I run a photography business and do lots of work with Lightroom 3 and Photoshop CS5. I have a working drive which contains all of the pictures and tiff files. I have an Intel 80gb G2 drive acting as my boot drive, program drive, and lightroom catalog storage location. I believe the lightroom 3 catalog files are SQL Light 2005 based.

I have three choices.
1. Keep the 80gb Intel G2 drive I have as my boot and catalog drive.
2. Get a 120gb Intel 510 drive for my boot and catalog drive.
3. Get a 120gb Vertex 3 drive for my boot and catalog drive.

Reliability is important, but I have a strong backup system already in place, so I am not that worried. The more I look, the less I can decided.
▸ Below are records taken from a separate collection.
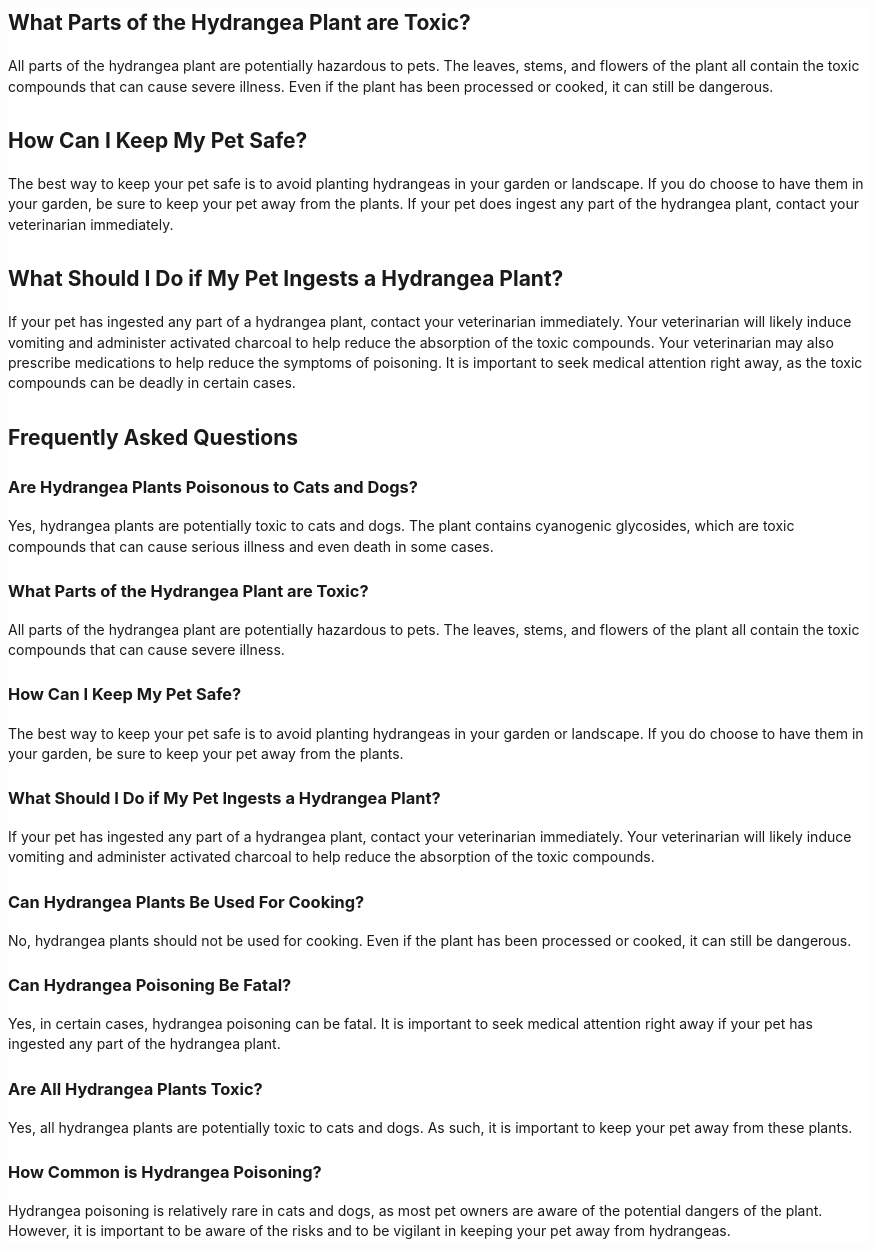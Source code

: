 <h2>What Parts of the Hydrangea Plant are Toxic?</h2>

<p>All parts of the hydrangea plant are potentially hazardous to pets. The leaves, stems, and flowers of the plant all contain the toxic compounds that can cause severe illness. Even if the plant has been processed or cooked, it can still be dangerous.</p>

<h2>How Can I Keep My Pet Safe?</h2>

<p>The best way to keep your pet safe is to avoid planting hydrangeas in your garden or landscape. If you do choose to have them in your garden, be sure to keep your pet away from the plants. If your pet does ingest any part of the hydrangea plant, contact your veterinarian immediately.</p>

<h2>What Should I Do if My Pet Ingests a Hydrangea Plant?</h2>

<p>If your pet has ingested any part of a hydrangea plant, contact your veterinarian immediately. Your veterinarian will likely induce vomiting and administer activated charcoal to help reduce the absorption of the toxic compounds. Your veterinarian may also prescribe medications to help reduce the symptoms of poisoning. It is important to seek medical attention right away, as the toxic compounds can be deadly in certain cases.</p>

<h2>Frequently Asked Questions</h2>

<h3>Are Hydrangea Plants Poisonous to Cats and Dogs?</h3>

<p>Yes, hydrangea plants are potentially toxic to cats and dogs. The plant contains cyanogenic glycosides, which are toxic compounds that can cause serious illness and even death in some cases.</p>

<h3>What Parts of the Hydrangea Plant are Toxic?</h3>

<p>All parts of the hydrangea plant are potentially hazardous to pets. The leaves, stems, and flowers of the plant all contain the toxic compounds that can cause severe illness.</p>

<h3>How Can I Keep My Pet Safe?</h3>

<p>The best way to keep your pet safe is to avoid planting hydrangeas in your garden or landscape. If you do choose to have them in your garden, be sure to keep your pet away from the plants.</p>

<h3>What Should I Do if My Pet Ingests a Hydrangea Plant?</h3>

<p>If your pet has ingested any part of a hydrangea plant, contact your veterinarian immediately. Your veterinarian will likely induce vomiting and administer activated charcoal to help reduce the absorption of the toxic compounds.</p>

<h3>Can Hydrangea Plants Be Used For Cooking?</h3>

<p>No, hydrangea plants should not be used for cooking. Even if the plant has been processed or cooked, it can still be dangerous.</p>

<h3>Can Hydrangea Poisoning Be Fatal?</h3>

<p>Yes, in certain cases, hydrangea poisoning can be fatal. It is important to seek medical attention right away if your pet has ingested any part of the hydrangea plant.</p>

<h3>Are All Hydrangea Plants Toxic?</h3>

<p>Yes, all hydrangea plants are potentially toxic to cats and dogs. As such, it is important to keep your pet away from these plants.</p>

<h3>How Common is Hydrangea Poisoning?</h3>

<p>Hydrangea poisoning is relatively rare in cats and dogs, as most pet owners are aware of the potential dangers of the plant. However, it is important to be aware of the risks and to be vigilant in keeping your pet away from hydrangeas.</p>
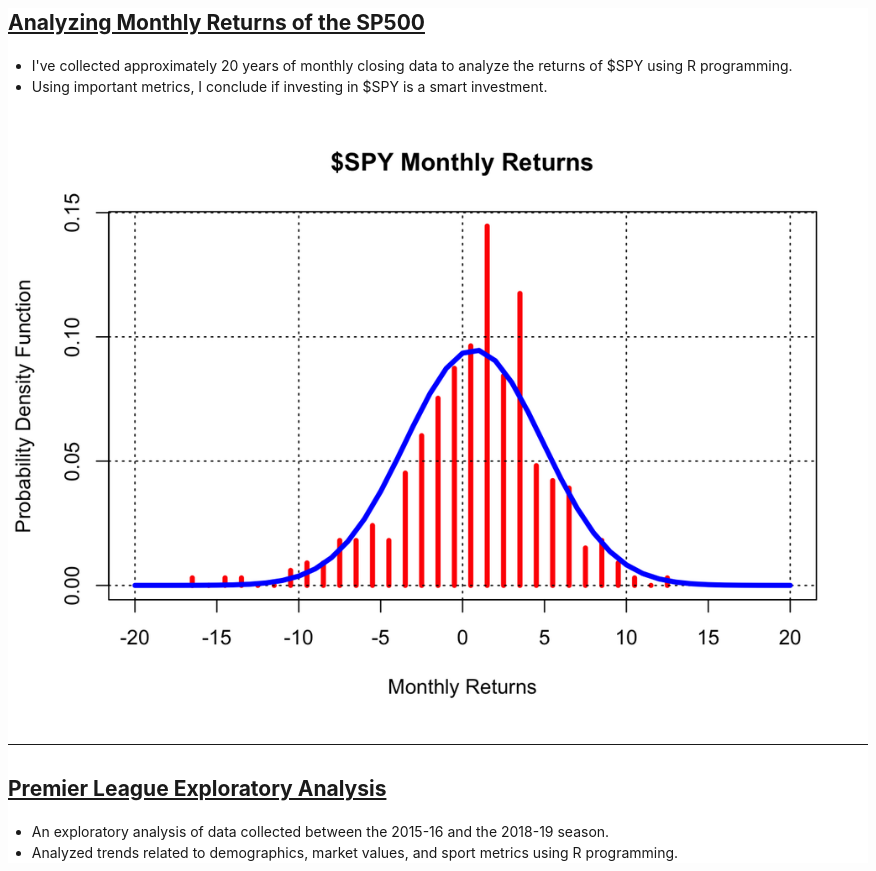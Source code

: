 
## [Analyzing Monthly Returns of the SP500](https://rpubs.com/Robato_95/878891)
* I've collected approximately 20 years of monthly closing data to analyze the returns of $SPY using R programming.
* Using important metrics, I conclude if investing in $SPY is a smart investment.
<img src="images/SPY%20Distribution/image_1.png?raw=true"/>

---

## [Premier League Exploratory Analysis](https://rpubs.com/Robato_95/876515)
* An exploratory analysis of data collected between the 2015-16 and the 2018-19 season.
* Analyzed trends related to demographics, market values, and sport metrics using R programming.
These are the questions I am trying to answer:

For my use will I be able to notice any difference between the G2 drive and the Vertex 3/Intel 510? Between the Vertex 3 and Intel 510, which one would be faster? I do understand that the 510 will be more reliable, but is the performance far enough below the Vertex 3 to make it worth it?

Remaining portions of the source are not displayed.